_INSTRUCTIONS FOR THE TASK:_ Set down all of the entries below exactly, and omit the pictures.

_GIVEN INFORMATION:_
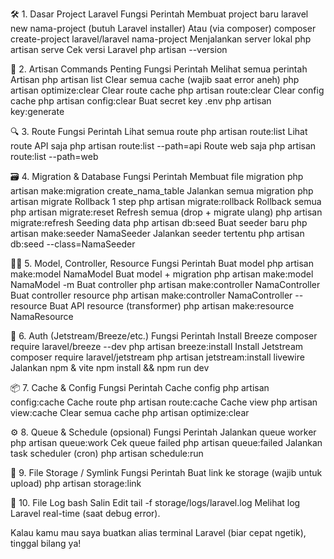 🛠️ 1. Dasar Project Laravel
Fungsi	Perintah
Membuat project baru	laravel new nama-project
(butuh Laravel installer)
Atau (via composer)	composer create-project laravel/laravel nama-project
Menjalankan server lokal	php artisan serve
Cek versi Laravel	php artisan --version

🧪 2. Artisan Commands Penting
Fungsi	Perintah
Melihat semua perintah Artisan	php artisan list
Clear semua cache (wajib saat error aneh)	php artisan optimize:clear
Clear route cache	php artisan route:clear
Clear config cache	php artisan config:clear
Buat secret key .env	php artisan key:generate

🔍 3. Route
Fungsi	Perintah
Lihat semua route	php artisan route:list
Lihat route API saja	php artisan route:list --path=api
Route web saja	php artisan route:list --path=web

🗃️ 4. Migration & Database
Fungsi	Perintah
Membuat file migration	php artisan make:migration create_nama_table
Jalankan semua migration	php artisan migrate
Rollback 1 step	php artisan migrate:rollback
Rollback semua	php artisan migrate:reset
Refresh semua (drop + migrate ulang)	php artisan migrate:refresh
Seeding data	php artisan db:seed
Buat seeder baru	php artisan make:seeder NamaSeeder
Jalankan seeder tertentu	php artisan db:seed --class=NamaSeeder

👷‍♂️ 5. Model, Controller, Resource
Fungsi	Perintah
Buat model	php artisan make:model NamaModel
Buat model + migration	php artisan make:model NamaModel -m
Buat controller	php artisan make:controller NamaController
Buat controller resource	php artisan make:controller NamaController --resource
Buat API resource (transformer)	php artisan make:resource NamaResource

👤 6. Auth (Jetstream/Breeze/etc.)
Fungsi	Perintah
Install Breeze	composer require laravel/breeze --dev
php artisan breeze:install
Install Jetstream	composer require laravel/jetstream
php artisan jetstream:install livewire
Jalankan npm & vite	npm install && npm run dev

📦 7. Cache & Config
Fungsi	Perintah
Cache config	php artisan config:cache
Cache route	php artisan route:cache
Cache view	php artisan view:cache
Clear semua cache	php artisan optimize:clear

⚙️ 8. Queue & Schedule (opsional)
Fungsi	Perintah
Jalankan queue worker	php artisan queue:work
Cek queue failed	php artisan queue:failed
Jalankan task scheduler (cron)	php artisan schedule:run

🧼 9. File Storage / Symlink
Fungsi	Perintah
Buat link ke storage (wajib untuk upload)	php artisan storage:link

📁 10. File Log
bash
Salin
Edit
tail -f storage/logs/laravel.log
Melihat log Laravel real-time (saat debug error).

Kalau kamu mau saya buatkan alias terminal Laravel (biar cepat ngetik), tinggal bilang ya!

_RESPONSE TO THE EXERCISE:_
 🛠️ 1. Dasar Project Laravel
Fungsi	Perintah
Membuat project baru	laravel new nama-project
(butuh Laravel installer)
Atau (via composer)	composer create-project laravel/laravel nama-project
Menjalankan server lokal	php artisan serve
Cek versi Laravel	php artisan --version

🧪 2. Artisan Commands Penting
Fungsi	Perintah
Melihat semua perintah Artisan	php artisan list
Clear semua cache (wajib saat error aneh)	php artisan optimize:clear
Clear route cache	php artisan route:clear
Clear config cache	php artisan config:clear
Buat secret key .env	php artisan key:generate

🔍 3. Route
Fungsi	Perintah
Lihat semua route	php artisan route:list
Lihat route API saja	php artisan route:list --path=api
Route web saja	php artisan route:list --path=web

🗃️ 4. Migration & Database
Fungsi	Perintah
Membuat file migration	php artisan make:migration create_nama_table
Jalankan semua migration	php artisan migrate
Rollback 1 step	php artisan migrate:rollback
Rollback semua	php artisan migrate:reset
Refresh semua (drop + migrate ulang)	php artisan migrate:refresh
Seeding data	php artisan db:seed
Buat seeder baru	php artisan make:seeder NamaSeeder
Jalankan seeder tertentu	php artisan db:seed --class=NamaSeeder

👷‍♂️ 5. Model, Controller, Resource
Fungsi	Perintah
Buat model	php artisan make:model NamaModel
Buat model + migration	php artisan make:model NamaModel -m
Buat controller	php artisan make:controller NamaController
Buat controller resource	php artisan make:controller NamaController --resource
Buat API resource (transformer)	php artisan make:resource NamaResource

👤 6. Auth (Jetstream/Breeze/etc.)
Fungsi	Perintah
Install Breeze	composer require laravel/breeze --dev
php artisan breeze:install
Install Jetstream	composer require laravel/jetstream
php artisan jetstream:install livewire
Jalankan npm & vite	npm install && npm run dev

📦 7. Cache & Config
Fungsi	Perintah
Cache config	php artisan config:cache
Cache route	php artisan route:cache
Cache view	php artisan view:cache
Clear semua cache	php artisan optimize:clear

⚙️ 8. Queue & Schedule (opsional)
Fungsi	Perintah
Jalankan queue worker	php artisan queue:work
Cek queue failed	php artisan queue:failed
Jalankan task scheduler (cron)	php artisan schedule:run

🧼 9. File Storage / Symlink
Fungsi	Perintah
Buat link ke storage (wajib untuk upload)	php artisan storage:link

📁 10. File Log
bash
Salin
Edit
tail -f storage/logs/laravel.log
Melihat log Laravel real-time (saat debug error).

Kalau kamu mau saya buatkan alias terminal Laravel (biar cepat ngetik), tinggal bilang ya!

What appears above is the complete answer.